# Is the Sunshine Coast as bad as I have heard?



## johnbarnes82 (Jan 2, 2009)

Hi, 
We are looking to move from Devon uk to the Sunshine Coast, we have a trip organised for next year staying in Buderim to look at property schooling ect.

However, after reading some reviews im worried its not for us afterall.
We are looking for a more relaxed lifestyle where people are friendly, inviting and sociable, like ourselves, but i have read that people are miserable, cold and rude. Is this true? Is it more for the older, retiring couples?If this is the case, where do you recommend? My wife and i are in our late 20's and have 2 kids under 3years old. I am a bricklayer and wife is a beaty theropist teacher. We are active and an outdoor family.

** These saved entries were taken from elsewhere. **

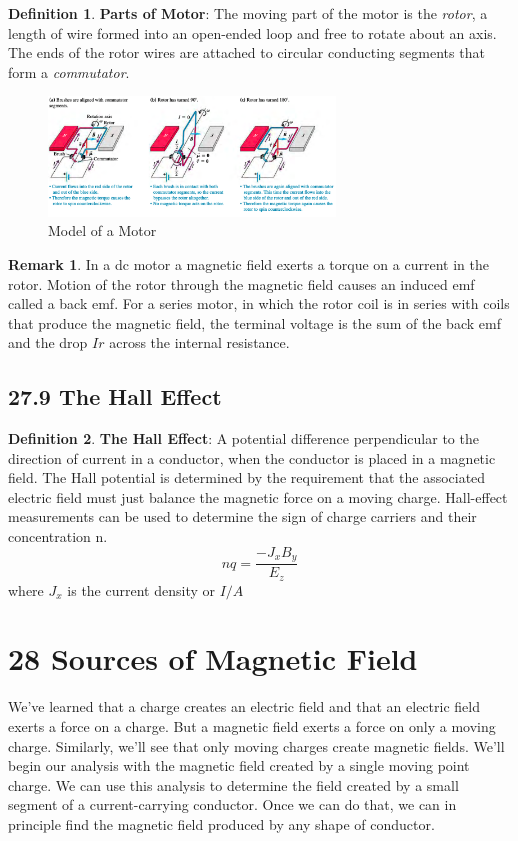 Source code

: \documentclass[12pt]{amsart}
\theoremstyle{definition}
\newtheorem{definition}{Definition} %
\newtheorem*{remark}{Remark}        %
\numberwithin{equation}{theorem}    %
\begin{document}
\begin{definition}
    \textbf{Parts of Motor}:
    The moving part of the motor is the \textit{rotor}, a length of wire formed into an open-ended loop and free to rotate about an axis. The ends of the rotor wires are attached to circular conducting segments that form a \textit{commutator}.
\end{definition}
\begin{figure}[H]
    \centering
    \includegraphics[width=3in]{Media/motor.png}
    \caption{Model of a Motor}
    \label{Model of a Motor}
\end{figure}
\begin{remark}
    In a dc motor a magnetic field exerts a torque on a current in the rotor. Motion of the rotor through the magnetic field causes an induced emf called a back emf. For a series motor, in which the rotor coil is in series with coils that produce the magnetic field, the terminal voltage is the sum of the back emf and the drop $Ir$ across the internal resistance.
\end{remark}

\subsection*{27.9 The Hall Effect}

\begin{definition}
    \textbf{The Hall Effect}:
    A potential difference perpendicular to the direction of current in a conductor, when the conductor is placed in a magnetic field. The Hall potential is determined by the requirement that the associated electric field must just balance the magnetic force on a moving charge. Hall-effect measurements can be used to determine the sign of charge carriers and their concentration n. 
    $$nq=\frac{-J_xB_y}{E_z}$$ where $J_x$ is the current density or $I/A$
\end{definition}


\section*{28 Sources of Magnetic Field}
We’ve learned that a charge creates an electric field and that an electric field exerts a force on a charge. But a magnetic field exerts a force on only a moving charge. Similarly, we’ll see that only moving charges create magnetic fields. We’ll begin our analysis with the magnetic field created by a single moving point charge. We can use this analysis to determine the field created by a small segment of a current-carrying conductor. Once we can do that, we can in principle find the magnetic field produced by any shape of conductor.
\end{document}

Hope you can help, it was virtually set in stone that ths Sunshine Coast was for us but now it feels we are lost and need some good honest advice.

thanks again.


----------



## anj1976 (Apr 24, 2008)

HI Johnbarnes

wherever you heard all this isnt true, I am not in AU as yet but I have never heard such thing about queensland/sunshine coast.

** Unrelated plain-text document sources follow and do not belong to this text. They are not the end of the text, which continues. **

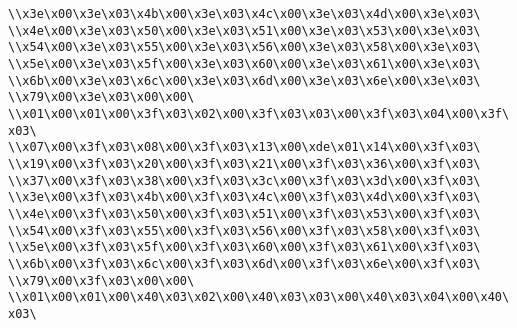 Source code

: \verb|\\x3e\x00\x3e\x03\x4b\x00\x3e\x03\x4c\x00\x3e\x03\x4d\x00\x3e\x03\|\newline
\verb|\\x4e\x00\x3e\x03\x50\x00\x3e\x03\x51\x00\x3e\x03\x53\x00\x3e\x03\|\newline
\verb|\\x54\x00\x3e\x03\x55\x00\x3e\x03\x56\x00\x3e\x03\x58\x00\x3e\x03\|\newline
\verb|\\x5e\x00\x3e\x03\x5f\x00\x3e\x03\x60\x00\x3e\x03\x61\x00\x3e\x03\|\newline
\verb|\\x6b\x00\x3e\x03\x6c\x00\x3e\x03\x6d\x00\x3e\x03\x6e\x00\x3e\x03\|\newline
\verb|\\x79\x00\x3e\x03\x00\x00\|\newline
\verb|\\x01\x00\x01\x00\x3f\x03\x02\x00\x3f\x03\x03\x00\x3f\x03\x04\x00\x3f\x03\|\newline
\verb|\\x07\x00\x3f\x03\x08\x00\x3f\x03\x13\x00\xde\x01\x14\x00\x3f\x03\|\newline
\verb|\\x19\x00\x3f\x03\x20\x00\x3f\x03\x21\x00\x3f\x03\x36\x00\x3f\x03\|\newline
\verb|\\x37\x00\x3f\x03\x38\x00\x3f\x03\x3c\x00\x3f\x03\x3d\x00\x3f\x03\|\newline
\verb|\\x3e\x00\x3f\x03\x4b\x00\x3f\x03\x4c\x00\x3f\x03\x4d\x00\x3f\x03\|\newline
\verb|\\x4e\x00\x3f\x03\x50\x00\x3f\x03\x51\x00\x3f\x03\x53\x00\x3f\x03\|\newline
\verb|\\x54\x00\x3f\x03\x55\x00\x3f\x03\x56\x00\x3f\x03\x58\x00\x3f\x03\|\newline
\verb|\\x5e\x00\x3f\x03\x5f\x00\x3f\x03\x60\x00\x3f\x03\x61\x00\x3f\x03\|\newline
\verb|\\x6b\x00\x3f\x03\x6c\x00\x3f\x03\x6d\x00\x3f\x03\x6e\x00\x3f\x03\|\newline
\verb|\\x79\x00\x3f\x03\x00\x00\|\newline
\verb|\\x01\x00\x01\x00\x40\x03\x02\x00\x40\x03\x03\x00\x40\x03\x04\x00\x40\x03\|\newline
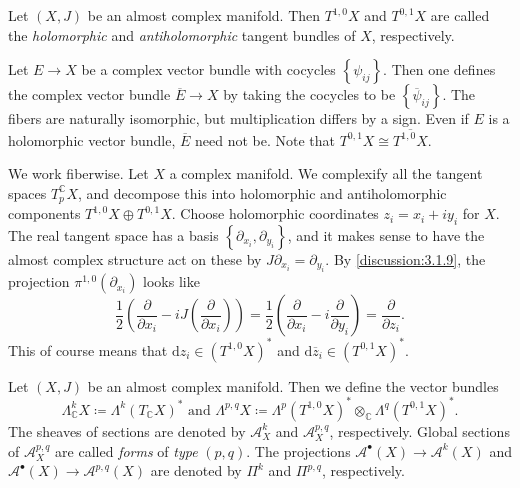 \begin{definition}\label{dfn:3.2.6}
	Let $(X,J)$ be an almost complex manifold. Then $T^{1,0} X$ and $T^{0,1} X$ are called the \emph{holomorphic} and \emph{antiholomorphic} tangent bundles of $X$, respectively.
\end{definition}
\begin{remark}\label{rmk:3.2.7}
	Let $E\to X$ be a complex vector bundle with cocycles $\left\{ \psi _{ij}  \right\} $. Then one defines the complex vector bundle $\overline{E} \to X$ by taking the cocycles to be $\left\{ \overline{\psi } _{ij}  \right\} $. The fibers are naturally isomorphic, but multiplication differs by a sign. Even if $E$ is a holomorphic vector bundle, $\overline{E} $ need not be. Note that $T^{0,1} X \cong \overline{T^{1,0} X} $.
\end{remark}
\begin{intuition}\label{intuition:3.2.8}
	We work fiberwise. Let $X$ a complex manifold. We complexify all the tangent spaces $T_p^\mathbb{C} X$, and decompose this into holomorphic and antiholomorphic components $T^{1,0} X \oplus T^{0,1} X$. Choose holomorphic coordinates $z_i = x_i + iy_i$ for $X$. The real tangent space has a basis $\left\{ \partial _{x_i} ,\partial _{y_i}  \right\} $, and it makes sense to have the almost complex structure act on these by $J\partial _{x_i} =\partial _{y_i} $. By \cref{discussion:3.1.9}, the projection $\pi ^{1,0} (\partial _{x_i} )$ looks like
	\[
		\frac{1}{2} \left( \frac{\partial }{\partial x_i} -i J\left( \frac{\partial }{\partial x_i}  \right)  \right) =\frac{1}{2} \left( \frac{\partial }{\partial x_i} -i \frac{\partial }{\partial y_i}  \right)=\frac{\partial }{\partial z_i}
	.\]
	This of course means that $\mathrm{d} z_i\in (T^{1,0} X)^*$ and $\mathrm{d} \overline{z} _i\in (T^{0,1} X)^*$.
\end{intuition}

\begin{definition}\label{dfn:3.2.9}
	Let $(X,J)$ be an almost complex manifold. Then we define the vector bundles
	\[
		\Lambda_\mathbb{C}^kX \coloneqq \Lambda ^k(T_\mathbb{C} X)^*\text{ and } \Lambda ^{p,q}X\coloneqq \Lambda ^p(T^{1,0} X)^*\otimes _\mathbb{C} \Lambda ^q(T^{0,1} X)^*
	.\]
	The sheaves of sections are denoted by $\mathcal{A} ^k_X$ and $\mathcal{A} ^{p,q} _X$, respectively. Global sections of $\mathcal{A} ^{p,q}_X$ are called \emph{forms} of \emph{type} $(p,q)$. The projections $\mathcal{A} ^{\bullet}(X)\to \mathcal{A} ^{k} (X)$ and $\mathcal{A} ^{\bullet} (X)\to \mathcal{A} ^{p,q} (X)$ are denoted by $\Pi ^k$ and $\Pi ^{p,q} $, respectively.
\end{definition}

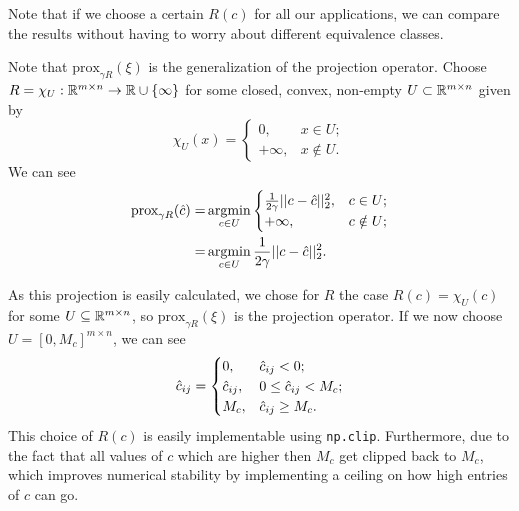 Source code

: Note that if we choose a certain $R(c)$ for all our applications, we can compare the results without having to worry about different equivalence classes. \par
\vspace{0.3cm}
\begin{remark}
	Note that $\text{prox}_{\gamma R}(\xi)$ is the generalization of the projection operator. Choose $R = \chi_U: \R^{m \times n} \ra \R \cup \{\infty\}$ for some closed, convex, non-empty $U \subset \R^{m \times n}$ given by 
	\[\chi_U (x) = \begin{cases}
		0, & x \in U; \\
		+\infty, & x \notin U.
	\end{cases}\]
	We can see 
	\begin{align*}
		\text{prox}_{\gamma R}(\chat) = & \argmin_{c\in U} \begin{cases}
			\f{1}{2\gamma} ||c-\chat||^2_2, & c \in U; \\
			+\infty, & c \notin U;
		\end{cases}
		\\ 
		= & \argmin_{c \in U} \f{1}{2\gamma} ||c-\chat||^2_2.
	\end{align*}
	\label{rem:proj}
\end{remark}
As this projection is easily calculated, we chose for $R$ the case $R(c) = \chi_U(c)$ for some $U \subseteq \R^{m\times n}$, so $\text{prox}_{\gamma R}(\xi)$ is the projection operator. If we now choose $U = [0, M_c]^{m \times n}$, we can see 
\[\chat_{ij} = \begin{cases}
	0, & \chat_{ij} < 0; \\
	\chat_{ij}, & 0 \leq \chat_{ij} < M_c; \\
	M_c, & \chat_{ij} \geq M_c.
\end{cases}\]
This choice of $R(c)$ is easily implementable using \lstinline|np.clip|. Furthermore, due to the fact that all values of $c$ which are higher then $M_c$ get clipped back to $M_c$, which improves numerical stability by implementing a ceiling on how high entries of $c$ can go.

I have heard such things about Sydney but IMHO its you who bring the best or the worst in people. Dont worry too much.. let someone else add in their opinion as well.

cheers
anj


----------



## Aussiejock (May 26, 2007)

anj1976 said:


> HI Johnbarnes
> 
> wherever you heard all this isnt true, I am not in AU as yet but I have never heard such thing about queensland/sunshine coast.
> 
> ...


That's a rather sweeping statement about Sydney or anywhere else for that matter. I've lived here for a long time and not found that to be true. Ofourse, you will get some people like that where ever you live.


----------



## anj1976 (Apr 24, 2008)

Hi Aussiejock,

I mean no offense but I was stating what I heard from people. But again, people's mentality is, if someone minds his own business, they call him a meanie, if he pokes his nose too much in what u doin, they still call u a meanie.. people complain at everything and anything 

Its about what makes one comfortable.. 

I apologise if at all it hurt anyones sentiments over a place they been living at 

cheers
a


----------



## harri (Apr 2, 2009)

*sunshine coast*



johnbarnes82 said:


> Hi,
> We are looking to move from Devon uk to the Sunshine Coast, we have a trip organised for next year staying in Buderim to look at property schooling ect.
> 
> However, after reading some reviews im worried its not for us afterall.
> ...


Hi there,

I would just like to state, that the thing you need to remember is that we are all individuals. We have been here 6 years and live on the Gold Coast ,we go upto the sunshine coast and love it, but i would not live there. What is important is that you do what you are comfortable with. Just because its not right for some does not mean it wont suite you, go visit ,have a look, make up your own mind.
Most off all dont take to much on board to what people say about places here, some love it ,others want to get a plane and go back to uk.


----------



## johnbarnes82 (Jan 2, 2009)

Thanks for all the replies.

we may well change our itinery for our trip next year, we are going for 3 weeks so maybe spend a week in the Gold coast too.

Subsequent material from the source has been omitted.